# Dependency visualizations
Explore dependency parsed sentences with spacy

In [1]:
import spacy
from spacy import displacy

nlp = spacy.load("en_core_web_sm")

In [116]:
sent = nlp("the phone has good battery life")
for chunk in sent.noun_chunks:
    print(chunk)
displacy.render(sent, style='dep', jupyter = True)

the phone
good battery life


In [123]:
sent = nlp("The paper is cheap, weak, and flimsy")
displacy.render(sent, style='dep', jupyter = True)

In [97]:
sent = nlp("Black matte finish has good construction design and is cool.")
displacy.render(sent, style='dep', jupyter = True)

In [114]:
sent = nlp("Marketer brought diversity action alleging that manufacturer committed material breach of contract, deliberately and intentionally breached its duty of good faith and fair dealing, and breached its promise to provide appropriate advertising and promotion for sale of its products in IsraelCLAIM.")
displacy.render(sent, style='dep', jupyter = True)

In [197]:
sent = nlp("I was happy")
displacy.render(sent, style='dep', jupyter = True)
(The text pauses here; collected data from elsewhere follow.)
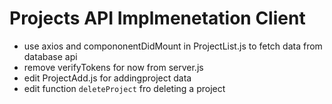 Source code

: # Projects API Implmenetation Client

* use axios and compononentDidMount in ProjectList.js to fetch data from database api
* remove verifyTokens for now from server.js
* edit ProjectAdd.js for addingproject data
* edit function `deleteProject` fro deleting a project
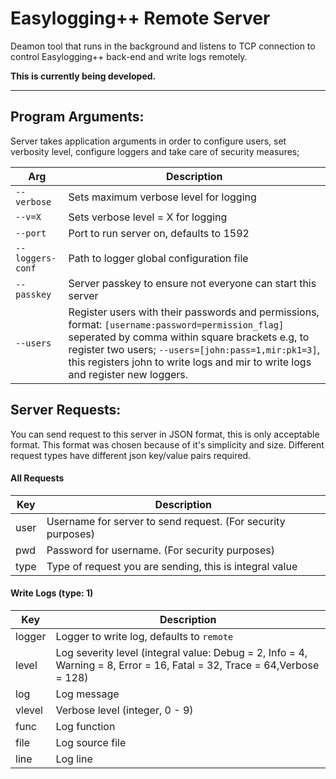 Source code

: Easylogging++ Remote Server
===========================

Deamon tool that runs in the background and listens to TCP connection to control Easylogging++ back-end and write logs remotely.

**This is currently being developed.**

---

Program Arguments:
------------------

Server takes application arguments in order to configure users, set verbosity level, configure loggers and take care of security measures;

|      Arg      |                  Description                                  |
|---------------|---------------------------------------------------------------|
| `--verbose`     | Sets maximum verbose level for logging                        |
| `--v=X`         | Sets verbose level = X for logging                            |
| `--port`        | Port to run server on, defaults to 1592                       |
| `--loggers-conf`| Path to logger global configuration file                      |
| `--passkey`     | Server passkey to ensure not everyone can start this server   |
| `--users`       | Register users with their passwords and permissions, format: `[username:password=permission_flag]` seperated by comma within square brackets e.g, to register two users; `--users=[john:pass=1,mir:pk1=3]`, this registers john to write logs and mir to write logs and register new loggers.    |

Server Requests:
----------------

You can send request to this server in JSON format, this is only acceptable format. This format was chosen because of it's simplicity and size. Different request types have different json key/value pairs required.

#### All Requests
|      Key      |                  Description                                  |
|---------------|---------------------------------------------------------------|
| user          | Username for server to send request. (For security purposes)  |
| pwd           | Password for username. (For security purposes)                |
| type          | Type of request you are sending, this is integral value       |

#### Write Logs (type: 1)
|      Key      |                  Description                                  |
|---------------|---------------------------------------------------------------|
| logger        | Logger to write log, defaults to `remote`                     |
| level         | Log severity level (integral value: Debug = 2, Info = 4, Warning = 8, Error = 16, Fatal = 32, Trace = 64,Verbose = 128)  |
| log           | Log message                                                   |
| vlevel        | Verbose level (integer, 0 - 9)                                |
| func          | Log function                                                  |
| file          | Log source file                                               |
| line          | Log line                                                      |
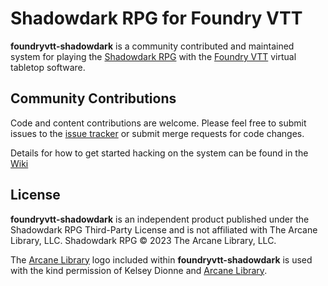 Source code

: # Shadowdark RPG for Foundry VTT

**foundryvtt-shadowdark** is a community contributed and maintained system for playing the [Shadowdark RPG][1] with the [Foundry VTT][2] virtual tabletop software.

## Community Contributions

Code and content contributions are welcome. Please feel free to submit issues to the [issue tracker](https://github.com/Muttley/foundryvtt-shadowdark/issues) or submit merge requests for code changes.

Details for how to get started hacking on the system can be found in the [Wiki](https://github.com/Muttley/foundryvtt-shadowdark/wiki)

## License

**foundryvtt-shadowdark** is an independent product published under the Shadowdark RPG Third-Party License and is not affiliated with The Arcane Library, LLC. Shadowdark RPG © 2023 The Arcane Library, LLC.

The [Arcane Library][1] logo included within **foundryvtt-shadowdark** is used with the kind permission of Kelsey Dionne and [Arcane Library][1].

[1]: https://www.thearcanelibrary.com
[2]: https://www.thearcanelibrary.com/pages/shadowdark
[3]: https://foundryvtt.com

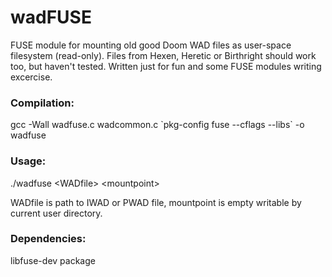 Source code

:# wadFUSE
FUSE module for mounting old good Doom WAD files as user-space filesystem (read-only). Files from Hexen, Heretic or Birthright should work too, but haven't tested. Written just for fun and some FUSE modules writing excercise.

### Compilation: 
gcc -Wall wadfuse.c wadcommon.c \`pkg-config fuse --cflags --libs\` -o wadfuse

### Usage: 
./wadfuse \<WADfile\> \<mountpoint\> 

WADfile is path to IWAD or PWAD file, mountpoint is empty writable by current user directory.
### Dependencies: 
libfuse-dev package
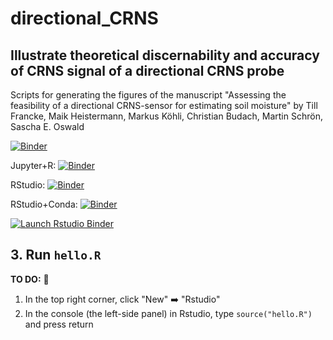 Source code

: # directional_CRNS
## Illustrate theoretical discernability and accuracy of CRNS signal of a directional CRNS probe
Scripts for generating the figures of the manuscript
"Assessing the feasibility of a directional CRNS-sensor for estimating soil moisture"
by Till Francke, Maik Heistermann, Markus Köhli, Christian Budach, Martin Schrön, Sascha E. Oswald

[![Binder](https://mybinder.org/badge_logo.svg)](https://mybinder.org/v2/gh/TillF/directional_CRNS/main)

Jupyter+R: [![Binder](http://mybinder.org/badge_logo.svg)](https://mybinder.org/v2/gh/TillF/directional_CRNS/main?filepath=empty_R.ipynb)

RStudio: [![Binder](http://mybinder.org/badge_logo.svg)](https://mybinder.org/v2/gh/TillF/directional_CRNS/main?urlpath=rstudio)

RStudio+Conda: [![Binder](http://mybinder.org/badge_logo.svg)](https://mybinder.org/v2/gh/TillF/directional_CRNS/main?urlpath=rstudio)

<!-- badges: start -->
[![Launch Rstudio Binder](http://mybinder.org/badge_logo.svg)](https://mybinder.org/v2/gh/TillF/directional_CRNS/master?urlpath=rstudio)
<!-- badges: end -->


## 3. Run `hello.R`

**TO DO:** :vertical_traffic_light:

1. In the top right corner, click "New" :arrow_right: "Rstudio"
2. In the console (the left-side panel) in Rstudio, type `source("hello.R")` and press return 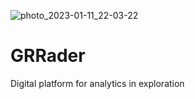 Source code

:![photo_2023-01-11_22-03-22](https://user-images.githubusercontent.com/59028876/216257140-ecacef0a-9cf9-400d-a9fd-ef01c9276d53.jpg)


# GRRader
Digital platform for analytics in exploration
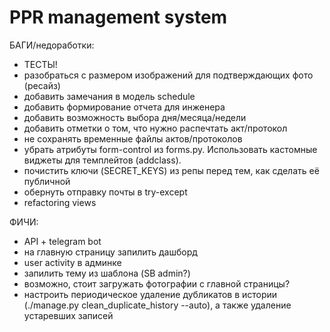 # PPR management system

БАГИ/недоработки:
- ТЕСТЫ!
- разобраться с размером изображений для подтверждающих фото (ресайз)
- добавить замечания в модель schedule
- добавить формирование отчета для инженера
- добавить возможность выбора дня/месяца/недели
- добавить отметки о том, что нужно распечтать акт/протокол
- не сохранять временные файлы актов/протоколов
- убрать атрибуты form-control из forms.py. Использовать кастомные виджеты для темплейтов (addclass).
- почистить ключи (SECRET_KEYS) из репы перед тем, как сделать её публичной
- обернуть отправку почты в try-except
- refactoring views

ФИЧИ:
- API + telegram bot
- на главную страницу запилить дашборд
- user activity в админке
- запилить тему из шаблона (SB admin?)
- возможно, стоит загружать фотографии с главной страницы?
- настроить периодическое удаление дубликатов в истории (./manage.py clean_duplicate_history --auto), а также удаление устаревших записей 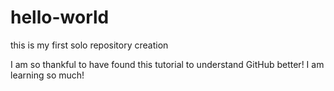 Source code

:# hello-world
this is my first solo repository creation

I am so thankful to have found this tutorial to understand GitHub better!  I am learning so much!
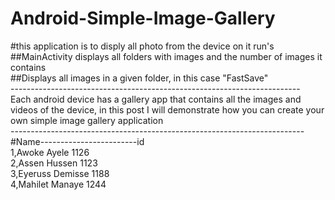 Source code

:# Android-Simple-Image-Gallery<br>
#this application is to disply all photo from the device on it run's <br>
##MainActivity displays all folders with images and the number of images it contains<br>
##Displays all images in a given folder, in this case "FastSave"<br>
------------------------------------------------------------------------<br>
Each android device has a gallery app that contains all the images and videos of the device, in this post I will demonstrate how you can create your own simple image gallery application<br>
-------------------------------------------------------------------------<br>
#Name------------------------id<br>
1,Awoke Ayele                1126<br>
2,Assen Hussen               1123<br>
3,Eyeruss Demisse            1188<br>
4,Mahilet Manaye             1244<br>
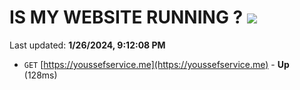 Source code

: # IS MY WEBSITE RUNNING ? [![](https://img.shields.io/static/v1?label=Sponsor&message=%E2%9D%A4&logo=GitHub&color=%23fe8e86)](https://github.com/sponsors/<username>)

Last updated: **1/26/2024, 9:12:08 PM**

- `GET` [https://youssefservice.me](https://youssefservice.me) - **Up** (128ms)
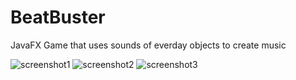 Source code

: # BeatBuster
JavaFX Game that uses sounds of everday objects to create music

![screenshot1](https://user-images.githubusercontent.com/64690598/98013929-4bc30180-1dfb-11eb-843c-7e399dc7f225.jpeg)
![screenshot2](https://user-images.githubusercontent.com/64690598/98013931-4c5b9800-1dfb-11eb-8504-dab93c73b07b.jpeg)
![screenshot3](https://user-images.githubusercontent.com/64690598/98013933-4cf42e80-1dfb-11eb-8e1c-f3d4e79cc9a5.jpeg)
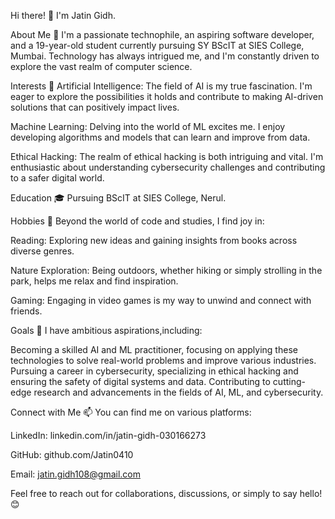 Hi there! 👋 I'm Jatin Gidh.

About Me 🚀
I'm a passionate technophile, an aspiring software developer, and a 19-year-old student currently pursuing SY BScIT at SIES College, Mumbai. Technology has always intrigued me, and I'm constantly driven to explore the vast realm of computer science.

Interests 🌟
Artificial Intelligence: The field of AI is my true fascination. I'm eager to explore the possibilities it holds and contribute to making AI-driven solutions that can positively impact lives.

Machine Learning: Delving into the world of ML excites me. I enjoy developing algorithms and models that can learn and improve from data.

Ethical Hacking: The realm of ethical hacking is both intriguing and vital. I'm enthusiastic about understanding cybersecurity challenges and contributing to a safer digital world.

Education 🎓
Pursuing BScIT at SIES College, Nerul.

Hobbies 🌴
Beyond the world of code and studies, I find joy in:

Reading: Exploring new ideas and gaining insights from books across diverse genres.

Nature Exploration: Being outdoors, whether hiking or simply strolling in the park, helps me relax and find inspiration.

Gaming: Engaging in video games is my way to unwind and connect with friends.


Goals 🎯
I have ambitious aspirations,including:

Becoming a skilled AI and ML practitioner, focusing on applying these technologies to solve real-world problems and improve various industries.
Pursuing a career in cybersecurity, specializing in ethical hacking and ensuring the safety of digital systems and data.
Contributing to cutting-edge research and advancements in the fields of AI, ML, and cybersecurity.

Connect with Me 📫
You can find me on various platforms:

LinkedIn: linkedin.com/in/jatin-gidh-030166273

GitHub: github.com/Jatin0410

Email: jatin.gidh108@gmail.com


Feel free to reach out for collaborations, discussions, or simply to say hello! 😊
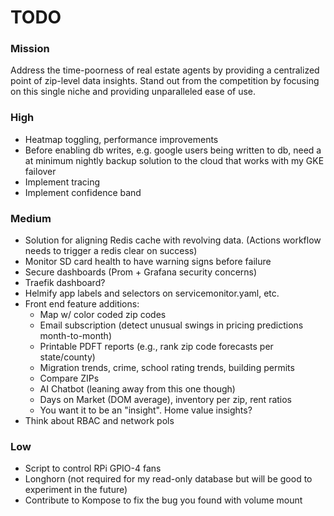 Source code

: # TODO

### Mission
Address the time-poorness of real estate agents by providing a centralized point of zip-level data insights. Stand out from the competition by focusing on this single niche and providing unparalleled ease of use. 

### High 
- Heatmap toggling, performance improvements
- Before enabling db writes, e.g. google users being written to db, need a at minimum nightly backup solution to the cloud that works with my GKE failover
- Implement tracing
- Implement confidence band

### Medium
- Solution for aligning Redis cache with revolving data. (Actions workflow needs to trigger a redis clear on success)
- Monitor SD card health to have warning signs before failure
- Secure dashboards (Prom + Grafana security concerns)
- Traefik dashboard?
- Helmify app labels and selectors on servicemonitor.yaml, etc. 
- Front end feature additions:
	- Map w/ color coded zip codes
	- Email subscription (detect unusual swings in pricing predictions month-to-month)
	- Printable PDFT reports (e.g., rank zip code forecasts per state/county)
	- Migration trends, crime, school rating trends, building permits
	- Compare ZIPs 
	- AI Chatbot (leaning away from this one though)
	- Days on Market (DOM average), inventory per zip, rent ratios
	- You want it to be an "insight". Home value insights? 
- Think about RBAC and network pols

### Low
- Script to control RPi GPIO-4 fans
- Longhorn (not required for my read-only database but will be good to experiment in the future)
- Contribute to Kompose to fix the bug you found with volume mount

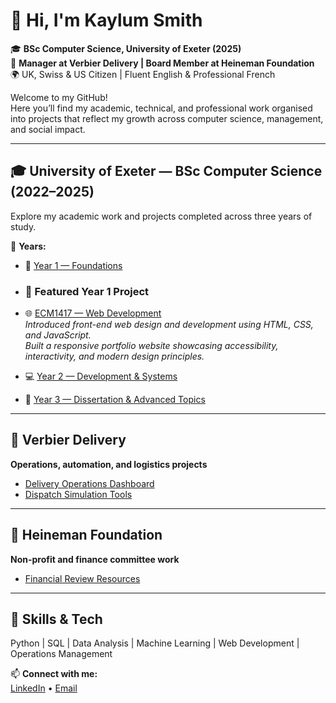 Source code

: # 👋 Hi, I'm Kaylum Smith  

🎓 **BSc Computer Science, University of Exeter (2025)**  
💼 **Manager at Verbier Delivery | Board Member at Heineman Foundation**  
🌍 UK, Swiss & US Citizen | Fluent English & Professional French  

Welcome to my GitHub!  
Here you’ll find my academic, technical, and professional work organised into projects that reflect my growth across computer science, management, and social impact.

---

## 🎓 University of Exeter — BSc Computer Science (2022–2025)
Explore my academic work and projects completed across three years of study.

📘 **Years:**
- 🧩 [Year 1 — Foundations](https://github.com/kaylum1/university-of-exeter/tree/main/year-1)
- ### 🧩 Featured Year 1 Project
- 🌐 [ECM1417 — Web Development](https://github.com/kaylum1/ECM1417-Web-Development)  
  *Introduced front-end web design and development using HTML, CSS, and JavaScript.  
  Built a responsive portfolio website showcasing accessibility, interactivity, and modern design principles.*

- 💻 [Year 2 — Development & Systems](https://github.com/kaylum1/university-of-exeter/tree/main/year-2)
- 🧠 [Year 3 — Dissertation & Advanced Topics](https://github.com/kaylum1/university-of-exeter/tree/main/year-3)

---



## 🚚 Verbier Delivery
**Operations, automation, and logistics projects**  
- [Delivery Operations Dashboard](https://github.com/kaylum1/verbier-delivery)  
- [Dispatch Simulation Tools](https://github.com/kaylum1/dispatch-sim)  

---

## 💼 Heineman Foundation
**Non-profit and finance committee work**  
- [Financial Review Resources](https://github.com/kaylum1/heineman-foundation)  

---

## 🧠 Skills & Tech
Python | SQL | Data Analysis | Machine Learning | Web Development | Operations Management

📫 **Connect with me:**  
[LinkedIn](#) • [Email](#)
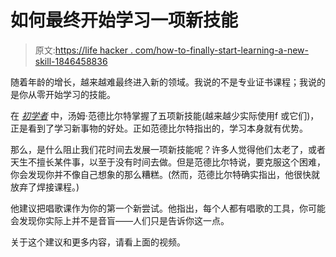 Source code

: # 如何最终开始学习一项新技能

> 原文:[https://life hacker . com/how-to-finally-start-learning-a-new-skill-1846458836](https://lifehacker.com/how-to-finally-start-learning-a-new-skill-1846458836)

随着年龄的增长，越来越难最终进入新的领域。我说的不是专业证书课程；我说的是你从零开始学习的技能。

在 [*初学者*](https://www.penguinrandomhouse.com/books/551938/beginners-by-tom-vanderbilt/) 中，汤姆·范德比尔特掌握了五项新技能(越来越少实际使用f 或它们)，正是看到了学习新事物的好处。正如范德比尔特指出的，学习本身就有优势。

那么，是什么阻止我们花时间去发展一项新技能呢？许多人觉得他们太老了，或者天生不擅长某件事，以至于没有时间去做。但是范德比尔特说，要克服这个困难，你会发现你并不像自己想象的那么糟糕。(然而，范德比尔特确实指出，他很快就放弃了焊接课程。)

他建议把唱歌课作为你的第一个新尝试。他指出，每个人都有唱歌的工具，你可能会发现你实际上并不是音盲——人们只是告诉你这一点。

关于这个建议和更多内容，请看上面的视频。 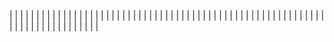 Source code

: | <!-- Enlace de C M J A --> | | |
| <!-- Enlace de D A --> | | |
| <!-- Enlace de E B I --> | | |
| <!-- Enlace de F R O --> | | |
| <!-- Enlace de G G J Á --> | | |
| <!-- Enlace de gosema --> | | |
| <!-- Enlace de gabrielherreraloz --> | | |
| <!-- Enlace de L C M J M --> | | |
| <!-- Enlace de L C L --> | | |
| <!-- Enlace de jorgelopez-ugr --> | | |
| <!-- Enlace de M S D L L --> | | |
| <!-- Enlace de M R J L --> | | |
| <!-- Enlace de Q C J --> | | |
| <!-- Enlace de GabrielFranciscoSM --> | | |
| <!-- Enlace de S H G --> | | |
| <!-- Enlace de T G F E --> | | |
| <!-- Enlace de V H --> | | |
| <!-- Enlace de V G H --> | | |
| <!-- Enlace de Y L --> | | |
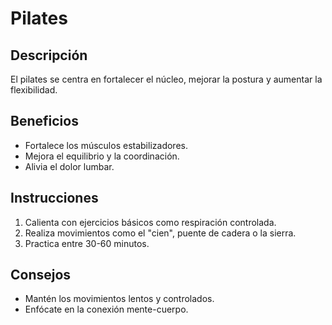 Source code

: # Pilates

## Descripción
El pilates se centra en fortalecer el núcleo, mejorar la postura y aumentar la flexibilidad.

## Beneficios
- Fortalece los músculos estabilizadores.
- Mejora el equilibrio y la coordinación.
- Alivia el dolor lumbar.

## Instrucciones
1. Calienta con ejercicios básicos como respiración controlada.
2. Realiza movimientos como el "cien", puente de cadera o la sierra.
3. Practica entre 30-60 minutos.

## Consejos
- Mantén los movimientos lentos y controlados.
- Enfócate en la conexión mente-cuerpo. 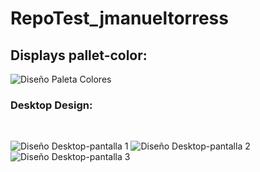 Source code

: # RepoTest_jmanueltorress
## Displays pallet-color:
![Diseño Paleta Colores](https://github.com/jmanueltorress/portafoliov2/blob/main/design/paleta-colores.png)
<h3>Desktop Design: </h3><br>

![Diseño Desktop-pantalla 1](https://github.com/jmanueltorress/portafoliov2/blob/main/design/desktop-a.png)
![Diseño Desktop-pantalla 2](https://github.com/jmanueltorress/portafoliov2/blob/main/design/desktop-b.png)
![Diseño Desktop-pantalla 3](https://github.com/jmanueltorress/portafoliov2/blob/main/design/desktop-c.png)

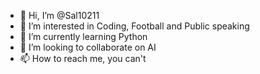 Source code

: - 👋 Hi, I’m @Sal10211
- 👀 I’m interested in Coding, Football and Public speaking
- 🌱 I’m currently learning Python
- 💞️ I’m looking to collaborate on AI
- 📫 How to reach me, you can't

<!---
Sal10211/Sal10211 is a ✨ special ✨ repository because its `README.md` (this file) appears on your GitHub profile.
You can click the Preview link to take a look at your changes.
--->
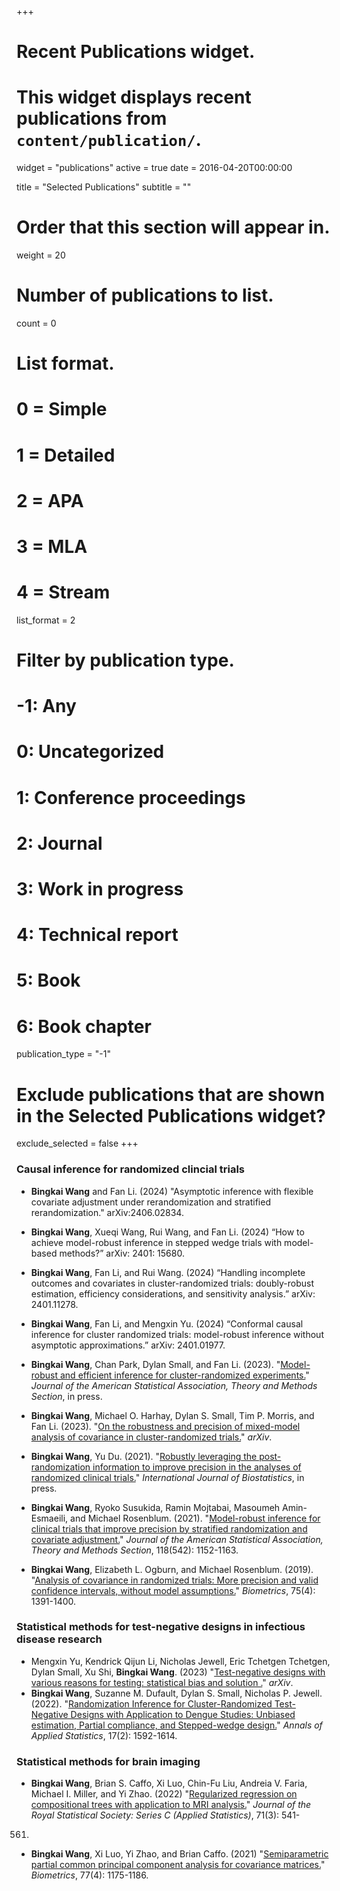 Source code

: +++
# Recent Publications widget.
# This widget displays recent publications from `content/publication/`.
widget = "publications"
active = true
date = 2016-04-20T00:00:00

title = "Selected Publications"
subtitle = ""

# Order that this section will appear in.
weight = 20

# Number of publications to list.
count = 0

# List format.
#   0 = Simple
#   1 = Detailed
#   2 = APA
#   3 = MLA
#   4 = Stream
list_format = 2

# Filter by publication type.
# -1: Any
#  0: Uncategorized
#  1: Conference proceedings
#  2: Journal
#  3: Work in progress
#  4: Technical report
#  5: Book
#  6: Book chapter
publication_type = "-1"

# Exclude publications that are shown in the Selected Publications widget?
exclude_selected = false
+++


### Causal inference for randomized clincial trials

- **Bingkai Wang** and Fan Li. (2024) "Asymptotic inference with flexible covariate adjustment under rerandomization and stratified rerandomization." arXiv:2406.02834.

- **Bingkai Wang**, Xueqi Wang, Rui Wang, and Fan Li. (2024) “How to achieve model-robust inference in stepped wedge trials with model-based methods?” arXiv: 2401: 15680. 

- **Bingkai Wang**, Fan Li, and Rui Wang. (2024) “Handling incomplete outcomes and covariates in cluster-randomized trials: doubly-robust estimation, efficiency considerations, and sensitivity analysis.” arXiv: 2401.11278. 

- **Bingkai Wang**, Fan Li, and Mengxin Yu. (2024) “Conformal causal inference for cluster randomized trials: model-robust inference without asymptotic approximations.” arXiv: 2401.01977. 

- **Bingkai Wang**, Chan Park, Dylan Small, and Fan Li. (2023). "[Model-robust and efficient inference for cluster-randomized experiments.](https://doi.org/10.1080/01621459.2023.2289693)" *Journal of the American Statistical Association, Theory and Methods Section*, in press. 
- **Bingkai Wang**, Michael O. Harhay, Dylan S. Small, Tim P. Morris, and Fan Li. (2023). "[On the robustness and precision of mixed-model analysis of covariance in cluster-randomized trials.](https://arxiv.org/abs/2112.00832)"  *arXiv*.
- **Bingkai Wang**, Yu Du. (2021). "[Robustly leveraging the post-randomization information to improve precision in the analyses of randomized clinical trials.](https://arxiv.org/abs/2110.09645)" *International Journal of Biostatistics*, in press.
- **Bingkai Wang**, Ryoko Susukida, Ramin Mojtabai, Masoumeh Amin-Esmaeili, and Michael Rosenblum. (2021). "[Model-robust inference for clinical trials that improve precision by stratified randomization and covariate adjustment.](https://doi.org/10.1080/01621459.2021.1981338)" *Journal of the American Statistical Association, Theory and Methods Section*, 118(542): 1152-1163.
- **Bingkai Wang**, Elizabeth L. Ogburn, and Michael Rosenblum. (2019). "[Analysis of covariance in randomized trials: More precision and valid confidence intervals, without model assumptions.](https://onlinelibrary.wiley.com/doi/abs/10.1111/biom.13062)" *Biometrics*, 75(4): 1391-1400. 


### Statistical methods for test-negative designs in infectious disease research
- Mengxin Yu, Kendrick Qijun Li, Nicholas Jewell, Eric Tchetgen Tchetgen, Dylan Small, Xu Shi, **Bingkai Wang**. (2023) "[Test-negative designs with various reasons for testing: statistical bias and solution
.](https://arxiv.org/abs/2312.03967)"  *arXiv*.
- **Bingkai Wang**, Suzanne M. Dufault, Dylan S. Small, Nicholas P. Jewell. (2022). "[Randomization Inference for Cluster-Randomized Test-Negative Designs with Application to Dengue Studies: Unbiased estimation, Partial compliance, and Stepped-wedge design.](https://arxiv.org/abs/2202.03379)" *Annals of Applied Statistics*, 17(2): 1592-1614.

### Statistical methods for brain imaging
- **Bingkai Wang**, Brian S. Caffo, Xi Luo, Chin-Fu Liu, Andreia V. Faria, Michael I. Miller, and Yi Zhao. (2022) "[Regularized regression on compositional trees with application to MRI analysis.](https://doi.org/10.1111/rssc.12545
)" *Journal of the Royal Statistical Society: Series C (Applied Statistics)*, 71(3): 541-
561.
- **Bingkai Wang**, Xi Luo, Yi Zhao, and Brian Caffo. (2021) "[Semiparametric partial common principal component analysis for covariance matrices.](https://onlinelibrary.wiley.com/doi/abs/10.1111/biom.13369)" *Biometrics*, 77(4): 1175-1186.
### testing extraction code

In [180]:
link_verbs = ['is', 'am', 'are', 'wa', 'were', 'look', 'sound', 'smell', 'tast','feel','appear',
              'remain','seem','ha','had', 'have']



from nltk.stem import PorterStemmer
stem = PorterStemmer()


### I need to check the linking verbs in their root form.  I.e., look vs. looks vs. looked 

In [214]:
import string
import re
sent = nlp("I was happy and the phone is sturdy.")

# extracts the children for a verb (removes punctuation and verifies its not part of original chunk)
def extractChildren(verb, chunk):
    return [child for child in verb.children 
            if child.text not in string.punctuation 
            and child.text not in [word.text for word in chunk]]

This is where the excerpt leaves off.